What are the key trends observed in terms of brand building?
I’m a new-age marketer who firmly believes in the value of strong fundamentals and the core principles of brand building stay the same.
Give your audience something larger to believe in; about the world and in turn about how they view themselves; and communicate it consistently. However, as consumer touch points have grown, it is consumer experience that has emerged as the hero of brand building over the last few years. Today brands are built in micro-moments. So new age brands aren’t as dependent on big-budget campaigns to tell their brand story but instead are building solid future-proof stories through consistent and distinct micro-engagements with consumers. After all, hygiene content is the new hero.
The focus on content is always a priority, how do you ensure story-telling is apt in this case?

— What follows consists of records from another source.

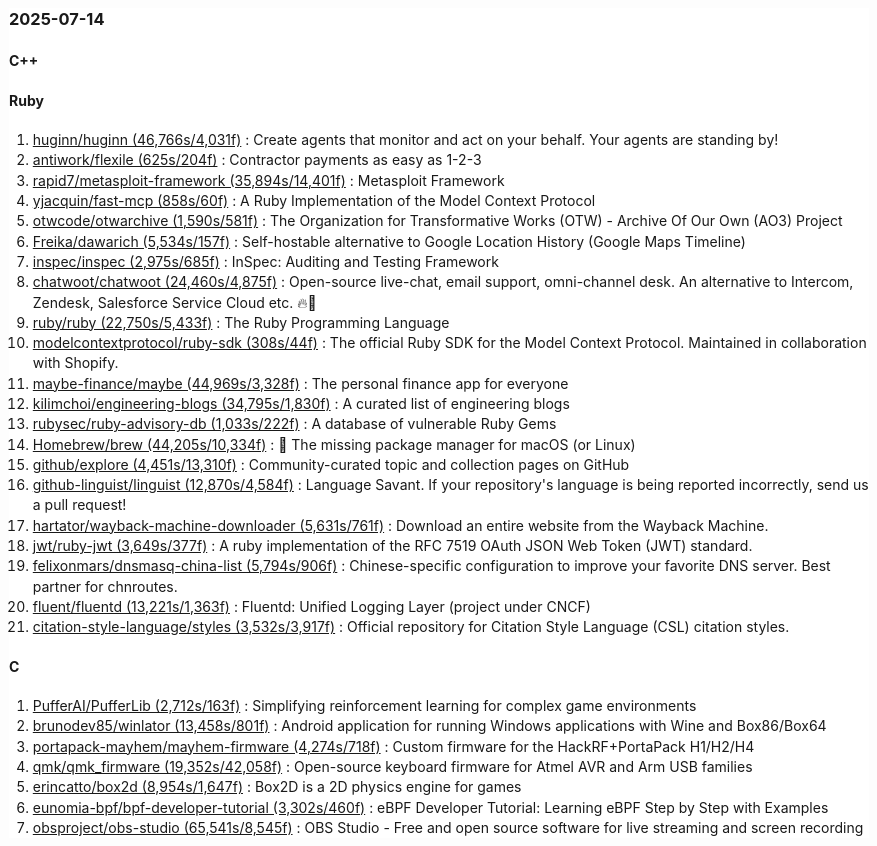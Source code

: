 ### 2025-07-14

#### C++

#### Ruby
1. [huginn/huginn (46,766s/4,031f)](https://github.com/huginn/huginn) : Create agents that monitor and act on your behalf. Your agents are standing by!
2. [antiwork/flexile (625s/204f)](https://github.com/antiwork/flexile) : Contractor payments as easy as 1-2-3
3. [rapid7/metasploit-framework (35,894s/14,401f)](https://github.com/rapid7/metasploit-framework) : Metasploit Framework
4. [yjacquin/fast-mcp (858s/60f)](https://github.com/yjacquin/fast-mcp) : A Ruby Implementation of the Model Context Protocol
5. [otwcode/otwarchive (1,590s/581f)](https://github.com/otwcode/otwarchive) : The Organization for Transformative Works (OTW) - Archive Of Our Own (AO3) Project
6. [Freika/dawarich (5,534s/157f)](https://github.com/Freika/dawarich) : Self-hostable alternative to Google Location History (Google Maps Timeline)
7. [inspec/inspec (2,975s/685f)](https://github.com/inspec/inspec) : InSpec: Auditing and Testing Framework
8. [chatwoot/chatwoot (24,460s/4,875f)](https://github.com/chatwoot/chatwoot) : Open-source live-chat, email support, omni-channel desk. An alternative to Intercom, Zendesk, Salesforce Service Cloud etc. 🔥💬
9. [ruby/ruby (22,750s/5,433f)](https://github.com/ruby/ruby) : The Ruby Programming Language
10. [modelcontextprotocol/ruby-sdk (308s/44f)](https://github.com/modelcontextprotocol/ruby-sdk) : The official Ruby SDK for the Model Context Protocol. Maintained in collaboration with Shopify.
11. [maybe-finance/maybe (44,969s/3,328f)](https://github.com/maybe-finance/maybe) : The personal finance app for everyone
12. [kilimchoi/engineering-blogs (34,795s/1,830f)](https://github.com/kilimchoi/engineering-blogs) : A curated list of engineering blogs
13. [rubysec/ruby-advisory-db (1,033s/222f)](https://github.com/rubysec/ruby-advisory-db) : A database of vulnerable Ruby Gems
14. [Homebrew/brew (44,205s/10,334f)](https://github.com/Homebrew/brew) : 🍺 The missing package manager for macOS (or Linux)
15. [github/explore (4,451s/13,310f)](https://github.com/github/explore) : Community-curated topic and collection pages on GitHub
16. [github-linguist/linguist (12,870s/4,584f)](https://github.com/github-linguist/linguist) : Language Savant. If your repository's language is being reported incorrectly, send us a pull request!
17. [hartator/wayback-machine-downloader (5,631s/761f)](https://github.com/hartator/wayback-machine-downloader) : Download an entire website from the Wayback Machine.
18. [jwt/ruby-jwt (3,649s/377f)](https://github.com/jwt/ruby-jwt) : A ruby implementation of the RFC 7519 OAuth JSON Web Token (JWT) standard.
19. [felixonmars/dnsmasq-china-list (5,794s/906f)](https://github.com/felixonmars/dnsmasq-china-list) : Chinese-specific configuration to improve your favorite DNS server. Best partner for chnroutes.
20. [fluent/fluentd (13,221s/1,363f)](https://github.com/fluent/fluentd) : Fluentd: Unified Logging Layer (project under CNCF)
21. [citation-style-language/styles (3,532s/3,917f)](https://github.com/citation-style-language/styles) : Official repository for Citation Style Language (CSL) citation styles.

#### C
1. [PufferAI/PufferLib (2,712s/163f)](https://github.com/PufferAI/PufferLib) : Simplifying reinforcement learning for complex game environments
2. [brunodev85/winlator (13,458s/801f)](https://github.com/brunodev85/winlator) : Android application for running Windows applications with Wine and Box86/Box64
3. [portapack-mayhem/mayhem-firmware (4,274s/718f)](https://github.com/portapack-mayhem/mayhem-firmware) : Custom firmware for the HackRF+PortaPack H1/H2/H4
4. [qmk/qmk_firmware (19,352s/42,058f)](https://github.com/qmk/qmk_firmware) : Open-source keyboard firmware for Atmel AVR and Arm USB families
5. [erincatto/box2d (8,954s/1,647f)](https://github.com/erincatto/box2d) : Box2D is a 2D physics engine for games
6. [eunomia-bpf/bpf-developer-tutorial (3,302s/460f)](https://github.com/eunomia-bpf/bpf-developer-tutorial) : eBPF Developer Tutorial: Learning eBPF Step by Step with Examples
7. [obsproject/obs-studio (65,541s/8,545f)](https://github.com/obsproject/obs-studio) : OBS Studio - Free and open source software for live streaming and screen recording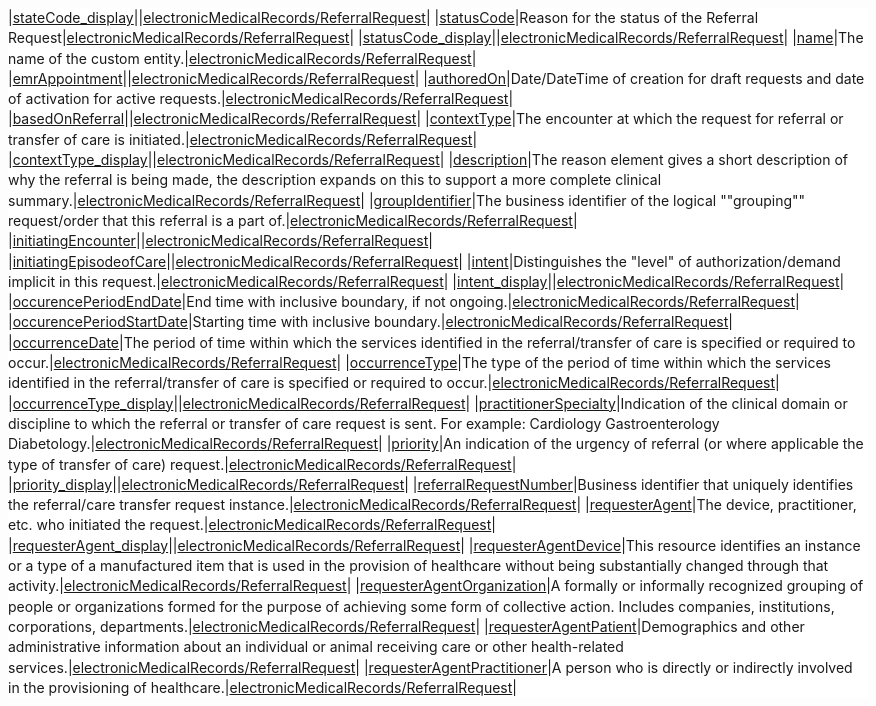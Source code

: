 |[stateCode_display](#stateCode_display)||<a href="ReferralRequest.md" target="_blank">electronicMedicalRecords/ReferralRequest</a>|
|[statusCode](#statusCode)|Reason for the status of the Referral Request|<a href="ReferralRequest.md" target="_blank">electronicMedicalRecords/ReferralRequest</a>|
|[statusCode_display](#statusCode_display)||<a href="ReferralRequest.md" target="_blank">electronicMedicalRecords/ReferralRequest</a>|
|[name](#name)|The name of the custom entity.|<a href="ReferralRequest.md" target="_blank">electronicMedicalRecords/ReferralRequest</a>|
|[emrAppointment](#emrAppointment)||<a href="ReferralRequest.md" target="_blank">electronicMedicalRecords/ReferralRequest</a>|
|[authoredOn](#authoredOn)|Date/DateTime of creation for draft requests and date of activation for active requests.|<a href="ReferralRequest.md" target="_blank">electronicMedicalRecords/ReferralRequest</a>|
|[basedOnReferral](#basedOnReferral)||<a href="ReferralRequest.md" target="_blank">electronicMedicalRecords/ReferralRequest</a>|
|[contextType](#contextType)|The encounter at which the request for referral or transfer of care is initiated.|<a href="ReferralRequest.md" target="_blank">electronicMedicalRecords/ReferralRequest</a>|
|[contextType_display](#contextType_display)||<a href="ReferralRequest.md" target="_blank">electronicMedicalRecords/ReferralRequest</a>|
|[description](#description)|The reason element gives a short description of why the referral is being made, the description expands on this to support a more complete clinical summary.|<a href="ReferralRequest.md" target="_blank">electronicMedicalRecords/ReferralRequest</a>|
|[groupIdentifier](#groupIdentifier)|The business identifier of the logical ""grouping"" request/order that this referral is a part of.|<a href="ReferralRequest.md" target="_blank">electronicMedicalRecords/ReferralRequest</a>|
|[initiatingEncounter](#initiatingEncounter)||<a href="ReferralRequest.md" target="_blank">electronicMedicalRecords/ReferralRequest</a>|
|[initiatingEpisodeofCare](#initiatingEpisodeofCare)||<a href="ReferralRequest.md" target="_blank">electronicMedicalRecords/ReferralRequest</a>|
|[intent](#intent)|Distinguishes the "level" of authorization/demand implicit in this request.|<a href="ReferralRequest.md" target="_blank">electronicMedicalRecords/ReferralRequest</a>|
|[intent_display](#intent_display)||<a href="ReferralRequest.md" target="_blank">electronicMedicalRecords/ReferralRequest</a>|
|[occurencePeriodEndDate](#occurencePeriodEndDate)|End time with inclusive boundary, if not ongoing.|<a href="ReferralRequest.md" target="_blank">electronicMedicalRecords/ReferralRequest</a>|
|[occurencePeriodStartDate](#occurencePeriodStartDate)|Starting time with inclusive boundary.|<a href="ReferralRequest.md" target="_blank">electronicMedicalRecords/ReferralRequest</a>|
|[occurrenceDate](#occurrenceDate)|The period of time within which the services identified in the referral/transfer of care is specified or required to occur.|<a href="ReferralRequest.md" target="_blank">electronicMedicalRecords/ReferralRequest</a>|
|[occurrenceType](#occurrenceType)|The type of the period of time within which the services identified in the referral/transfer of care is specified or required to occur.|<a href="ReferralRequest.md" target="_blank">electronicMedicalRecords/ReferralRequest</a>|
|[occurrenceType_display](#occurrenceType_display)||<a href="ReferralRequest.md" target="_blank">electronicMedicalRecords/ReferralRequest</a>|
|[practitionerSpecialty](#practitionerSpecialty)|Indication of the clinical domain or discipline to which the referral or transfer of care request is sent. For example: Cardiology Gastroenterology Diabetology.|<a href="ReferralRequest.md" target="_blank">electronicMedicalRecords/ReferralRequest</a>|
|[priority](#priority)|An indication of the urgency of referral (or where applicable the type of transfer of care) request.|<a href="ReferralRequest.md" target="_blank">electronicMedicalRecords/ReferralRequest</a>|
|[priority_display](#priority_display)||<a href="ReferralRequest.md" target="_blank">electronicMedicalRecords/ReferralRequest</a>|
|[referralRequestNumber](#referralRequestNumber)|Business identifier that uniquely identifies the referral/care transfer request instance.|<a href="ReferralRequest.md" target="_blank">electronicMedicalRecords/ReferralRequest</a>|
|[requesterAgent](#requesterAgent)|The device, practitioner, etc. who initiated the request.|<a href="ReferralRequest.md" target="_blank">electronicMedicalRecords/ReferralRequest</a>|
|[requesterAgent_display](#requesterAgent_display)||<a href="ReferralRequest.md" target="_blank">electronicMedicalRecords/ReferralRequest</a>|
|[requesterAgentDevice](#requesterAgentDevice)|This resource identifies an instance or a type of a manufactured item that is used in the provision of healthcare without being substantially changed through that activity.|<a href="ReferralRequest.md" target="_blank">electronicMedicalRecords/ReferralRequest</a>|
|[requesterAgentOrganization](#requesterAgentOrganization)|A formally or informally recognized grouping of people or organizations formed for the purpose of achieving some form of collective action. Includes companies, institutions, corporations, departments.|<a href="ReferralRequest.md" target="_blank">electronicMedicalRecords/ReferralRequest</a>|
|[requesterAgentPatient](#requesterAgentPatient)|Demographics and other administrative information about an individual or animal receiving care or other health-related services.|<a href="ReferralRequest.md" target="_blank">electronicMedicalRecords/ReferralRequest</a>|
|[requesterAgentPractitioner](#requesterAgentPractitioner)|A person who is directly or indirectly involved in the provisioning of healthcare.|<a href="ReferralRequest.md" target="_blank">electronicMedicalRecords/ReferralRequest</a>|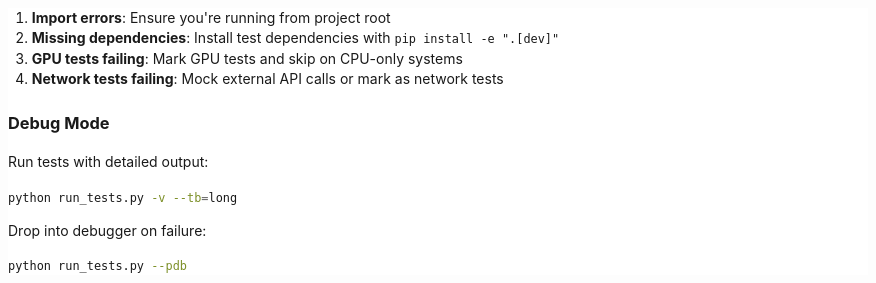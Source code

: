 1. **Import errors**: Ensure you're running from project root
2. **Missing dependencies**: Install test dependencies with `pip install -e ".[dev]"`
3. **GPU tests failing**: Mark GPU tests and skip on CPU-only systems
4. **Network tests failing**: Mock external API calls or mark as network tests

### Debug Mode

Run tests with detailed output:
```bash
python run_tests.py -v --tb=long
```

Drop into debugger on failure:
```bash
python run_tests.py --pdb
```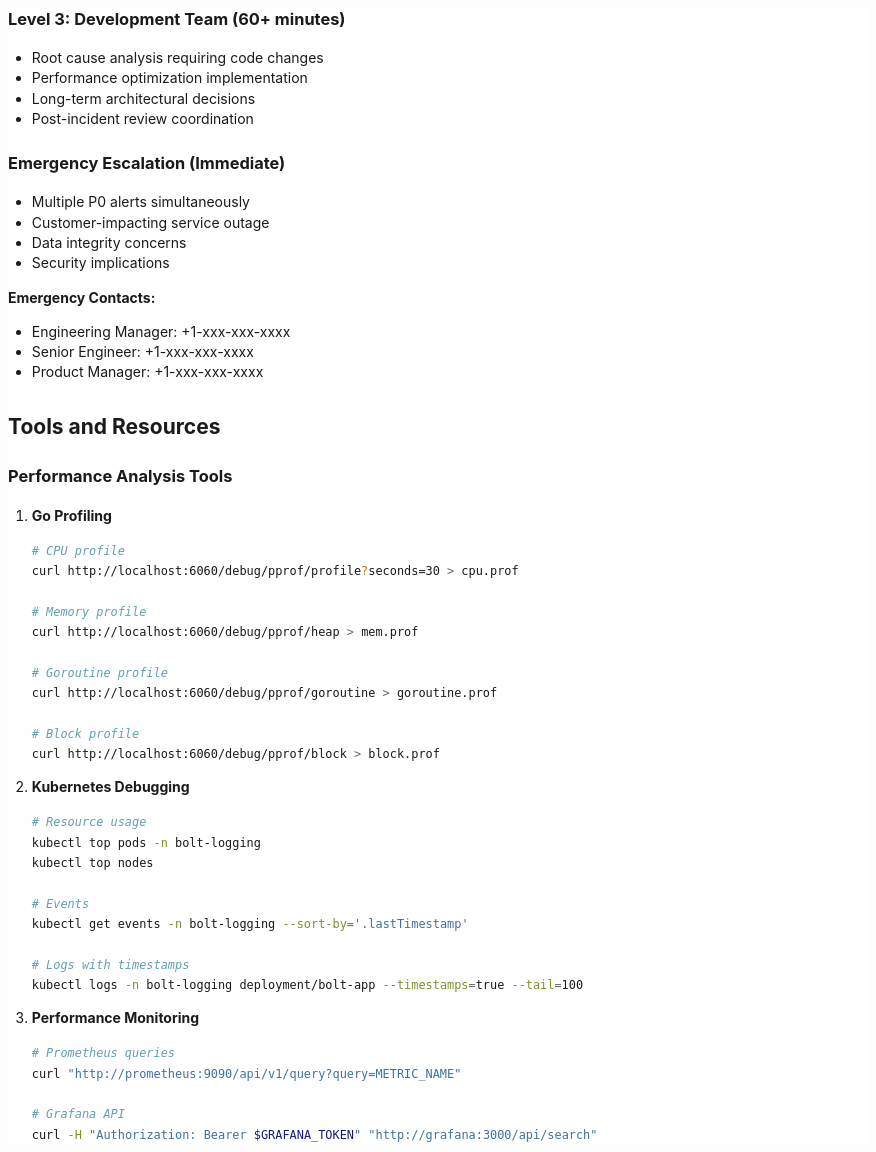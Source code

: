### Level 3: Development Team (60+ minutes)
- Root cause analysis requiring code changes
- Performance optimization implementation
- Long-term architectural decisions
- Post-incident review coordination

### Emergency Escalation (Immediate)
- Multiple P0 alerts simultaneously
- Customer-impacting service outage
- Data integrity concerns
- Security implications

**Emergency Contacts:**
- Engineering Manager: +1-xxx-xxx-xxxx
- Senior Engineer: +1-xxx-xxx-xxxx
- Product Manager: +1-xxx-xxx-xxxx

## Tools and Resources

### Performance Analysis Tools

1. **Go Profiling**
   ```bash
   # CPU profile
   curl http://localhost:6060/debug/pprof/profile?seconds=30 > cpu.prof
   
   # Memory profile  
   curl http://localhost:6060/debug/pprof/heap > mem.prof
   
   # Goroutine profile
   curl http://localhost:6060/debug/pprof/goroutine > goroutine.prof
   
   # Block profile
   curl http://localhost:6060/debug/pprof/block > block.prof
   ```

2. **Kubernetes Debugging**
   ```bash
   # Resource usage
   kubectl top pods -n bolt-logging
   kubectl top nodes
   
   # Events
   kubectl get events -n bolt-logging --sort-by='.lastTimestamp'
   
   # Logs with timestamps
   kubectl logs -n bolt-logging deployment/bolt-app --timestamps=true --tail=100
   ```

3. **Performance Monitoring**
   ```bash
   # Prometheus queries
   curl "http://prometheus:9090/api/v1/query?query=METRIC_NAME"
   
   # Grafana API
   curl -H "Authorization: Bearer $GRAFANA_TOKEN" "http://grafana:3000/api/search"
   ```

“What’s in it for me” content is my go-to rule of thumb. If it has to be compelling enough to make you read, watch or share then it has to add something to your experience. What it takes to create this content is always going to be different depending on the communication task at hand, but if it’s not going to make you either think, feel or act it is essentially dead content and that is a no-go.
Your milestones at Gozoop and what are you looking forward to?
There are two kinds of milestones. The conventional ones, Promotions, New Business wins and award wins; and then there are the other milestones, the ones that may not mean much to others but represent key turning points in your story.
My first campaign idea, I remember wracking my brain until suddenly one moment everything fell into place. I remember nervously voicing my idea to my senior and being so surprised when it made it to the deck. I remember my first agency all-nighter, trying to remake a 200 slide deck in a single night. My first pitch presentation was when I had little experience but managed to win over the team, unfortunately not the business. Being responsible for the growth of my team is so humbling and so scary. This list is far longer, but when I do look back these are the real milestones. The successes and failures, both, have kept me going.
Who was your first or most significant mentor or teacher in the professional space?
So much of who I am and the ethos I work with comes from my first boss, JyotshnaKalita, who now runs her agency. She taught me how to work with integrity and that perseverance and creativity are all you need to pull off the impossible.
Next up are the two biggest champions of my growth at Gozoop. First, PremkumarIyer, VP of Operations, was my first boss. From him, I learned of quiet leadership, persistence, and dedication. The second, AmynGhadiali, VP of business and creative strategy, always emphasized the importance of vision, of never forgetting the forest for the trees, and whose relentless pushing has always kept me moving from one milestone to the next.
What are some other activities or hobbies that excite you? What are your weekends like?
I love to read so most weekends are spent curled up on the couch with a good book in hand. I am a moody reader, so I often pick thrillers for when I am in a bad mood and light novels for when I just want that extra rush of dopamine.
Great food is my second love, so time spent with friends over a great meal is an absolute must. Lastly, spending quality time with the people closest to me is important. Helps ease the stresses of the workweek, while giving me a glimpse into other worlds. Perspective is invaluable to the work we do. If I can’t be relevant, then I am redundant.
What are your plans for the next 3 years? What specifically do you want to achieve personally and professionally?
I don’t make plans, life makes plans for me; I simply choose to roll with the punches. Achievements are great, but for me, the biggest one would be to wake up every morning and look forward to work the day ahead! If I can pull that off for the next three years, no matter where I am and what I do, I think I’d call it a job well done. Live every day as if it is your last, and one day you will be right.